MedicalResearch.com Interview with:
alcohol-cdc-image
Edith V. Sullivan, Ph.D.
Professor
Department of Psychiatry & Behavioral Sciences
Stanford University School of Medicine
Stanford, CA 94305-5723 

MedicalResearch.com: What is the background for this study? What are the main findings?

Response: Alcohol misuse is a major public health problem worldwide with profound health consequences on the body, brain, and function. Our research group has conducted naturalistic yet controlled studies of alcohol dependence for several decades to further our understanding of when and how alcohol misuse affects specific parts of the brain.  In addition, we wanted to know how alcohol misuse interacts with the typical changes in the brain as we grow older.  The studies are controlled in that we recruit healthy, non-alcohol dependence men and women from the community to undergo the same screening and neuroimaging procedures as our alcoholic recruits.  The studies are quantitative because we use neuroimaging methods (Magnetic Resonance Imaging) that enable us to measure specific regions of brain structural volumes.  Consistent collection of such data over the years positioned us to ask whether age and alcohol dependence interact to produce regional brain volume loss beyond the loss that occurs in normal aging.
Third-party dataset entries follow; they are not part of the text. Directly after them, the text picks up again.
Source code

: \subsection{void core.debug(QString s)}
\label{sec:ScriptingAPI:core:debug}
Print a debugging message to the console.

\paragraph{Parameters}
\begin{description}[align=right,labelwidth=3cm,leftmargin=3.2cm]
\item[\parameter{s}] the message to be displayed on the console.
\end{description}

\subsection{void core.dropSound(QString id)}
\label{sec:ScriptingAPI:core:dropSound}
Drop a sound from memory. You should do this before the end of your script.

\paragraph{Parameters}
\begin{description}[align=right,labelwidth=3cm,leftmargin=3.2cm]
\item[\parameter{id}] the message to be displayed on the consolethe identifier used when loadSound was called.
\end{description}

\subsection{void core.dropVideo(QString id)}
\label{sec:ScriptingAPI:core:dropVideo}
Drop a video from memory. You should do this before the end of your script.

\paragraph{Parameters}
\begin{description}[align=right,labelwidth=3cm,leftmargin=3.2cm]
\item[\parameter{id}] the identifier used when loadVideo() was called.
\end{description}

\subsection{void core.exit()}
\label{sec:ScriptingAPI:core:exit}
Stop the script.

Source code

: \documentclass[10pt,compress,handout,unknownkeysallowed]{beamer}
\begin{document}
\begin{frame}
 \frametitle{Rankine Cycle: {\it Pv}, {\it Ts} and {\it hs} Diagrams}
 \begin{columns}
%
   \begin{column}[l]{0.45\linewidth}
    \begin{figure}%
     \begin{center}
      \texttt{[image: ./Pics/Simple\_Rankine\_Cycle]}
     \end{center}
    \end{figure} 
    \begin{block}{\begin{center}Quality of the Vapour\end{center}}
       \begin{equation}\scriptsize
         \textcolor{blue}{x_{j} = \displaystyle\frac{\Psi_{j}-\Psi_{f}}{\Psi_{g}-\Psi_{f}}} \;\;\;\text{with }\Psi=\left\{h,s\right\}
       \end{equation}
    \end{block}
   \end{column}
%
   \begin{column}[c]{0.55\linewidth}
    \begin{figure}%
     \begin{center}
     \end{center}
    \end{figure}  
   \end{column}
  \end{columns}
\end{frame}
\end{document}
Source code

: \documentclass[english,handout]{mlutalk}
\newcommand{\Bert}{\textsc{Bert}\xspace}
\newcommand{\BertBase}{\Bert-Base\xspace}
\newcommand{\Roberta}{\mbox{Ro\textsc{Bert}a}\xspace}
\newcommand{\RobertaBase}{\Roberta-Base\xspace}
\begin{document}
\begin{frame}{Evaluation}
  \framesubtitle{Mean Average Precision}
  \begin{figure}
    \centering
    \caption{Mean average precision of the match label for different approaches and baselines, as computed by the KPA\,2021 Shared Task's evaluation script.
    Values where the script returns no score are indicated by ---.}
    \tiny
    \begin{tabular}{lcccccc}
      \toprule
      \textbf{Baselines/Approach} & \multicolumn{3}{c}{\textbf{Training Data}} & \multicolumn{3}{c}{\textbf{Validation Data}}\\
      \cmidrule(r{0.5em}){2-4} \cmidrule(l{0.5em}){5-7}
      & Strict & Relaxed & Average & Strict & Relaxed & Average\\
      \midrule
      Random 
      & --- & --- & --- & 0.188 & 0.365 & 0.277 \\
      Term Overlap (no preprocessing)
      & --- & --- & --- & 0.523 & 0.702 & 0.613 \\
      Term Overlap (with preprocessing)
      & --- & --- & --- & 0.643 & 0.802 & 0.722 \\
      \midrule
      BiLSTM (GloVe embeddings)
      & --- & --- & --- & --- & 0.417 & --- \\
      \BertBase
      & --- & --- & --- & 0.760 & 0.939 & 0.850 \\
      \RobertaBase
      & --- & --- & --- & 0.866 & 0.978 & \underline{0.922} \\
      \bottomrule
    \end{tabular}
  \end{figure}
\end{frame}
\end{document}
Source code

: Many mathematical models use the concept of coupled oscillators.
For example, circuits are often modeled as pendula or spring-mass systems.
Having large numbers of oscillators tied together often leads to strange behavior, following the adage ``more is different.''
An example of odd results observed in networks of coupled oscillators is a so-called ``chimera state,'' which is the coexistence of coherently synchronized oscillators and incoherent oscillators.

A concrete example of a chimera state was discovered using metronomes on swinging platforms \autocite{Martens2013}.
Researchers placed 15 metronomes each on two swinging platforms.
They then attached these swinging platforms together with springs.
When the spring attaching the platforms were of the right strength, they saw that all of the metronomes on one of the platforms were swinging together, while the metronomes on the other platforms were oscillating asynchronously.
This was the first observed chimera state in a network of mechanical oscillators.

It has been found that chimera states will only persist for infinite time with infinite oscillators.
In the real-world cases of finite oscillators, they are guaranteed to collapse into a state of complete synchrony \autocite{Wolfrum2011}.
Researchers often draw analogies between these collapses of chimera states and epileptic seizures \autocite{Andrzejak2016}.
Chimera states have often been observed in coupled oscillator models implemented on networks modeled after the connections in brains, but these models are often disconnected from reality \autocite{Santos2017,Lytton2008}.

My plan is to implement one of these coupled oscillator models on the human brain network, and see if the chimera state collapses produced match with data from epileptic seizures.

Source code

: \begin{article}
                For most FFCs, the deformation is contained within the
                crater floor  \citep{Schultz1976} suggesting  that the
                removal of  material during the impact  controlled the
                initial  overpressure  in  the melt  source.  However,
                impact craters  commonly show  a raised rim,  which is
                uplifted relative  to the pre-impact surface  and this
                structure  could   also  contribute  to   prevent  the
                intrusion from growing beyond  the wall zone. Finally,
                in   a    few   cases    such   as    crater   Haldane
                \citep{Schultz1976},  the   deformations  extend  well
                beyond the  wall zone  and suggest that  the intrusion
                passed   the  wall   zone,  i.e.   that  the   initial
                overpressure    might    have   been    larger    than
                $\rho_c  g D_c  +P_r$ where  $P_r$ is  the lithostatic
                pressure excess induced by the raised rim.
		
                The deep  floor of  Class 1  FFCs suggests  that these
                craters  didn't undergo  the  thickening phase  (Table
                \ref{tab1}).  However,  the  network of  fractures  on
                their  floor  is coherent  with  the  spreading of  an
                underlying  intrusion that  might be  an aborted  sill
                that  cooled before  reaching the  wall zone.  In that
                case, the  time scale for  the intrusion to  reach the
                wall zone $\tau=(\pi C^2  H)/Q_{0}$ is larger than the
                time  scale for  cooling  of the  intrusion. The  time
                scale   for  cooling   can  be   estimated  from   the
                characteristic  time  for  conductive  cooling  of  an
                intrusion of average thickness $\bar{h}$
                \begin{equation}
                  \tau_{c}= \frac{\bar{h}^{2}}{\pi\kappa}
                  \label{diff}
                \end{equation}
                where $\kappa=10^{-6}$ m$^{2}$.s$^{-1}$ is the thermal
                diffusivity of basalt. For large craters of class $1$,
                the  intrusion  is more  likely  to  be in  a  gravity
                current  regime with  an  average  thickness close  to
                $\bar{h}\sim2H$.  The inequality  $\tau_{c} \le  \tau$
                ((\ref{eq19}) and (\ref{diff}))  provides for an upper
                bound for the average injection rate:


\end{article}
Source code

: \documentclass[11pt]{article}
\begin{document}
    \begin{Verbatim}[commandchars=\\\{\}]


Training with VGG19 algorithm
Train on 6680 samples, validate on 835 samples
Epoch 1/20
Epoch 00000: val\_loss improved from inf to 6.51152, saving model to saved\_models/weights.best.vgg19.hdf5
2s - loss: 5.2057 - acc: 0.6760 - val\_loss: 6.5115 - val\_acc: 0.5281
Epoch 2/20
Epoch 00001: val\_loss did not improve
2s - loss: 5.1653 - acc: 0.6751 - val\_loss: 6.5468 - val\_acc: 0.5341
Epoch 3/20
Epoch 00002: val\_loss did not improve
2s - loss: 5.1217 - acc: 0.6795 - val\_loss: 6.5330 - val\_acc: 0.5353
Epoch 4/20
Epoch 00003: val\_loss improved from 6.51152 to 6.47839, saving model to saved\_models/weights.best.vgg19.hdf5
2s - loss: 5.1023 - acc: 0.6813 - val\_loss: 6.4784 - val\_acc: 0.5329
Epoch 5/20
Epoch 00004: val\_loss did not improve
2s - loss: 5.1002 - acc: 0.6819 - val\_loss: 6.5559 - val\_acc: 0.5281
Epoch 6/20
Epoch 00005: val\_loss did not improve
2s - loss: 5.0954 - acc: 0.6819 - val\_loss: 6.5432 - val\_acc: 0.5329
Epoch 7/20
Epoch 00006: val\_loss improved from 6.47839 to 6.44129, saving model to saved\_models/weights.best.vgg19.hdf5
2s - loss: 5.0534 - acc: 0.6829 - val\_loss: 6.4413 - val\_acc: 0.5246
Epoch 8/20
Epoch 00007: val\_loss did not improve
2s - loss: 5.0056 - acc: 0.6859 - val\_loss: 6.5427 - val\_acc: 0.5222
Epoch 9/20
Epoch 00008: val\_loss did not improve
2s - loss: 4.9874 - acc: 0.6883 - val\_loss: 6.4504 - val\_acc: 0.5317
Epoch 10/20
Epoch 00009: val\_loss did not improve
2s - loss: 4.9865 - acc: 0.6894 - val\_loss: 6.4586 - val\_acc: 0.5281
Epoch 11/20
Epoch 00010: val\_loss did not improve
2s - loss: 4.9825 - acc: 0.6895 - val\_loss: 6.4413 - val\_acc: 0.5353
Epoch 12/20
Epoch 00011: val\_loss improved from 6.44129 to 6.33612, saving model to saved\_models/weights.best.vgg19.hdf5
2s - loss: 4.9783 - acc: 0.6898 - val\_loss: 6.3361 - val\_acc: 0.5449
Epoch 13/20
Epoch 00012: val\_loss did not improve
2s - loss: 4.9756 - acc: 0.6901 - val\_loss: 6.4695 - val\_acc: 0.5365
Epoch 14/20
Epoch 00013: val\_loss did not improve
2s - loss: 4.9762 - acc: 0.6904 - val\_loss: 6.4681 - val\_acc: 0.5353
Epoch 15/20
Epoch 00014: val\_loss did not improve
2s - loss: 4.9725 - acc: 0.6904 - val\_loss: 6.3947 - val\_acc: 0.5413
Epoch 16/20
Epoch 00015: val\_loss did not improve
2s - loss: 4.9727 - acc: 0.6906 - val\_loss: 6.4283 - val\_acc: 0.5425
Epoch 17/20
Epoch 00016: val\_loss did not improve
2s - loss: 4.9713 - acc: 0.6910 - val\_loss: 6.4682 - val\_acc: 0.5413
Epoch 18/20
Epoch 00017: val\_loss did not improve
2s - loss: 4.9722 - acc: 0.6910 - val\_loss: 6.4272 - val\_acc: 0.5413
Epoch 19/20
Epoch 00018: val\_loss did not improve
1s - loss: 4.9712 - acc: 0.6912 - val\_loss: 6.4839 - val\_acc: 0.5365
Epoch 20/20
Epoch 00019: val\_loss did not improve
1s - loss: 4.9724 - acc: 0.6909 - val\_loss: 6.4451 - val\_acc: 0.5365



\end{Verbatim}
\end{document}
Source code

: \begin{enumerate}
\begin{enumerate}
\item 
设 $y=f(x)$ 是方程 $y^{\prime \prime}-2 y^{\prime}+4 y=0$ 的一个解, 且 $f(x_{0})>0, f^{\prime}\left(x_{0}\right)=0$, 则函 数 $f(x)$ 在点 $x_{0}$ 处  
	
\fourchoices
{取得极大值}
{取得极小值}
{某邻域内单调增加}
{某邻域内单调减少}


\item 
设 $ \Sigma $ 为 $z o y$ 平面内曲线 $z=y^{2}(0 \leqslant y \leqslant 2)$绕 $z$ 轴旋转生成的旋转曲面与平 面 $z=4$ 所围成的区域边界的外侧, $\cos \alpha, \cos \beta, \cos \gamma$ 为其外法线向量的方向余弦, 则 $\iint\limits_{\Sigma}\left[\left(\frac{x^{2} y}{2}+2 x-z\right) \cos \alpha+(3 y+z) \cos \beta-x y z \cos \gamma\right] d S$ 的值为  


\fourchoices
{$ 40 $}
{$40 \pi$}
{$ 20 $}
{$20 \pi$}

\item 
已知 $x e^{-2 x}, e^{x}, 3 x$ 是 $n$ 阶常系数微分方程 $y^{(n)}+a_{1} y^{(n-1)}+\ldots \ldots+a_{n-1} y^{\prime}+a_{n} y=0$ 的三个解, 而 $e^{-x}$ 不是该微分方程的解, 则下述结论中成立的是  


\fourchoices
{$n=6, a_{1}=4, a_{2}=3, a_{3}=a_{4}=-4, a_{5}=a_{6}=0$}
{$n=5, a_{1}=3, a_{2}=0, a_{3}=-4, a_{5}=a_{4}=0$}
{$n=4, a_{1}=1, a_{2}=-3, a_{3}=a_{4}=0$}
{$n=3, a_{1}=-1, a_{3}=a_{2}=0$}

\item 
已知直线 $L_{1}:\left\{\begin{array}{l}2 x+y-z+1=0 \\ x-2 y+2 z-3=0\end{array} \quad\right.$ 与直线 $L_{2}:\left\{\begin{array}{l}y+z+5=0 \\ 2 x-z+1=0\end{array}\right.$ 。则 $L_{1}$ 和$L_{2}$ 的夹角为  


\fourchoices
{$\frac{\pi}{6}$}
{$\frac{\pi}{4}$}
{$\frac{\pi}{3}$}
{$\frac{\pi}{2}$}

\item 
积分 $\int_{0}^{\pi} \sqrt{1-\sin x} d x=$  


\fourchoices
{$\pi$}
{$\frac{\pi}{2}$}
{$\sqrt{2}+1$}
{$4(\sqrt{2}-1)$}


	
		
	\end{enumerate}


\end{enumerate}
A number of cross-sectional studies pointed to the likelihood that the effects of alcohol dependence on brain structure would be exacerbated by normal aging, which we do know from longitudinal neuroimaging studies results in shrinkage of cortical gray matter volume and thinning of the cortex. What was particularly striking about our longitudinal study of men and women with alcohol dependence was the acceleration of the aging of brain structure that was especially prominent in the frontal cortex.  Critically, even those who initiated dependent drinking at an older age showed accelerated loss.

Because our study sample was large enough, we could also test whether our findings were attributable to conditions that commonly co-occur with alcohol dependence, namely, illicit drug use and hepatitis C.  Although both drug use and hepatitis C infection may have exacerbated brain volume loss, these factors did not fully account for the alcoholism-aging interaction we identified.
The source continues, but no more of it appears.